Work required: Search the data below for the string "honeypot". Extract every line that contains it.

Source material:

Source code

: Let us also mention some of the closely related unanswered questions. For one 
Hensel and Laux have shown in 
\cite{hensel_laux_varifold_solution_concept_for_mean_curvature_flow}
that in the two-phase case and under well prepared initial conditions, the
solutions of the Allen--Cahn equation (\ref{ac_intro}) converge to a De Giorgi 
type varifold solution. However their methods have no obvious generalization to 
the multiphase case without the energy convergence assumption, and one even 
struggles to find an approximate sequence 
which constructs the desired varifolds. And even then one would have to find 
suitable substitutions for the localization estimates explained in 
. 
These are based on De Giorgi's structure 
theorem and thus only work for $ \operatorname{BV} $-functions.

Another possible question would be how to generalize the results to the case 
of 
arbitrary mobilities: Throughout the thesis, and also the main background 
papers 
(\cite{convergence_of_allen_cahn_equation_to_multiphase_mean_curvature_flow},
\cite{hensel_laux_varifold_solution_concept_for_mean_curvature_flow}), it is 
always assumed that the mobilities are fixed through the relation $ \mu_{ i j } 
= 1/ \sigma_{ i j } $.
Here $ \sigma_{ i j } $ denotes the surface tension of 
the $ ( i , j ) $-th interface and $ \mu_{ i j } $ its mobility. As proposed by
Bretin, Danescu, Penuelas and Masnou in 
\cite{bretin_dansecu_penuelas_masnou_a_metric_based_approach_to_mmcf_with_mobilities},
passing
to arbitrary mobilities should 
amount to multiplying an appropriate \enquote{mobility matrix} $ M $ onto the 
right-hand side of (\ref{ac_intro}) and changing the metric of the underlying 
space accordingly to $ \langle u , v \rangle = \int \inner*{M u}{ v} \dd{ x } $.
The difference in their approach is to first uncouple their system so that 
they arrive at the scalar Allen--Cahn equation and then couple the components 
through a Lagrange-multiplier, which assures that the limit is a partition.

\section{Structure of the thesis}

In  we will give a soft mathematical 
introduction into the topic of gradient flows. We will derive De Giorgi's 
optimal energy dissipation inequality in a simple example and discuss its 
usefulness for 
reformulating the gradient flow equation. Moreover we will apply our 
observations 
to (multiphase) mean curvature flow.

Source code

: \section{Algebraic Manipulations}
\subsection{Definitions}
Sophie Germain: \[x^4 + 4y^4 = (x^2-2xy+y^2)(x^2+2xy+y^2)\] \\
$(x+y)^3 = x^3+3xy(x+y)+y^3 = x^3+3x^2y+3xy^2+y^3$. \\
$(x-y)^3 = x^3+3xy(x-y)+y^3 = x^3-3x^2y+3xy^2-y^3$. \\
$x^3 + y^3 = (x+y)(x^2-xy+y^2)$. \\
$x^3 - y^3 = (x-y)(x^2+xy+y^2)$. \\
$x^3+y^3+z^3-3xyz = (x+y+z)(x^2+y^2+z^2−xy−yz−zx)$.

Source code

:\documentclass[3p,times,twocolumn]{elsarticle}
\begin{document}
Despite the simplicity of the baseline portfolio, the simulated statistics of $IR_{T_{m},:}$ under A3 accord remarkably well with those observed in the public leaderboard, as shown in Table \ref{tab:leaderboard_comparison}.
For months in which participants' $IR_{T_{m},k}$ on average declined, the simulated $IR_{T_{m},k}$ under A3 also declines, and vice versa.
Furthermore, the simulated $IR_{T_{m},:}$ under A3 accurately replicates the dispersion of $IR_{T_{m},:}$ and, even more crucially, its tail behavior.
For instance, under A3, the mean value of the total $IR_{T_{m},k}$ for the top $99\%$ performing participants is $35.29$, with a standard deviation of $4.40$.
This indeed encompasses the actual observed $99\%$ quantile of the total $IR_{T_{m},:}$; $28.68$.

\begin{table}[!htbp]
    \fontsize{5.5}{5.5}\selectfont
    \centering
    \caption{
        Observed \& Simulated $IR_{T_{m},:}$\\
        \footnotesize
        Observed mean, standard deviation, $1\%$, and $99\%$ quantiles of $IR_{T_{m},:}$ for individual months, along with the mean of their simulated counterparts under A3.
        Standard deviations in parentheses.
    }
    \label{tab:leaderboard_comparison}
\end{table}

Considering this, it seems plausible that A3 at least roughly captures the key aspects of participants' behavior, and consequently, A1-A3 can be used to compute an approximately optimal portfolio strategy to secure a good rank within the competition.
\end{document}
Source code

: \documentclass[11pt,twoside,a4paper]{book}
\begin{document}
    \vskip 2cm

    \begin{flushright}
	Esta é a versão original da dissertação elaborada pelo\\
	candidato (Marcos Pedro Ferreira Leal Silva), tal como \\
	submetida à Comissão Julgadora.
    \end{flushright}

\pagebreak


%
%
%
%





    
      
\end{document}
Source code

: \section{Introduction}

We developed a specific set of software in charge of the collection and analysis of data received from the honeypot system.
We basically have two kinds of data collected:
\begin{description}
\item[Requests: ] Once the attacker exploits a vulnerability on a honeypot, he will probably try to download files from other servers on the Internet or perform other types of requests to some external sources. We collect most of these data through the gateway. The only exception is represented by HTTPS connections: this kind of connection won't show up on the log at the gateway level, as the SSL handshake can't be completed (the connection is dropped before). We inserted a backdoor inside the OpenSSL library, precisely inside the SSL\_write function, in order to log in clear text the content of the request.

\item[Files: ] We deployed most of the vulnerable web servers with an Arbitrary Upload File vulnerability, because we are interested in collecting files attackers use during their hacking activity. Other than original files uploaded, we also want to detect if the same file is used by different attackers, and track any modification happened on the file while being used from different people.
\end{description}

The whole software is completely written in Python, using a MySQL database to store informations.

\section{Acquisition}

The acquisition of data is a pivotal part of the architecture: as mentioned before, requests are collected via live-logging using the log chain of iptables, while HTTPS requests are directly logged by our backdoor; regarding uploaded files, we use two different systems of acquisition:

Task output:
We developed a specific set of software in charge of the collection and analysis of data received from the honeypot system.
\item[Requests: ] Once the attacker exploits a vulnerability on a honeypot, he will probably try to download files from other servers on the Internet or perform other types of requests to some external sources. We collect most of these data through the gateway. The only exception is represented by HTTPS connections: this kind of connection won't show up on the log at the gateway level, as the SSL handshake can't be completed (the connection is dropped before). We inserted a backdoor inside the OpenSSL library, precisely inside the SSL\_write function, in order to log in clear text the content of the request.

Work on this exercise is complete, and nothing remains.